Когда летели через океан, прочли в рекламном буклете восторженный отзыв одного из посетителей советского павильона на выставке в Брюсселе: «Мне русский павильон очень понравился – здесь представлено свыше 200 наименований водки!». Как ни старались мы все вместе – вспомнили лишь одиннадцать. Здесь же, в баре у господина Вилкока, их было больше двадцати, и все с манящими названиями на русском языке: «Смирновская», «Петровская», «Николаевская»….

Павлов всегда старался «заправиться» вместе со мной – ему с трудом удавалось избавиться от назойливого «сервиса» барменов, стремившихся разбавить его водку водой. От обилия этикеток у Павлова глаза расширились как у кота, заметившего мышь:

– Послушай, я в жизни не пил Николаевскую, организуй, пожалуйста, мне «чистенькой». Только двойную порцию, а то одна лишь в горле застрянет…

В первый раз бармен удивился, но сделал, как просили: «дабл» и «абсолутли пюр», то есть дважды и без воды и льда, и Павлов смело начал доказать Америке, что нужно пить только водку, причем неразбавленную.

Потом Павлов разыскивал меня и просил: «Пойдем, закажем мне «Петровскую» – я ее еще не пробовал». И так повторялось несколько раз: то он еще какую-то не пробовал, то какую-то не распробовал и надо бы повторить, та понравилась очень и тоже нужно повторить…

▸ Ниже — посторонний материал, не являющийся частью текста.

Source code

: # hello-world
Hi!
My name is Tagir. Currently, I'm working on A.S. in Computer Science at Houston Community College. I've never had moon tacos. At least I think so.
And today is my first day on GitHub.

Так продолжалось обычно около двух часов (пока все не перезнакомились), выпивки было – хоть утопись, а закусок – непропорционально мало (нельзя же воспринимать как достойную закуску крохотные тартинки и горстку креветочных «шеек» на блюдце – их «клевать» непрерывно просто стыдно, а до ужина нужно терпеть!).

Когда пришло время садиться ужинать, Павлов был уже под заметным «креном и дифферентом», но держался молодцом, и мы уселись рядом.

Я впервые участвовал в приеме, и его организация мне понравилась: не нужно, во-первых, никого никому представлять, а чтобы поближе познакомиться, можно подойти и без излишних церемоний разобрать «по слогам» фамилию собеседника, представленную на этикетке на груди, а дальше беседовать на любую тему: о погоде, о семье, о детях, о работе и т.д. Можно, конечно, и о делах.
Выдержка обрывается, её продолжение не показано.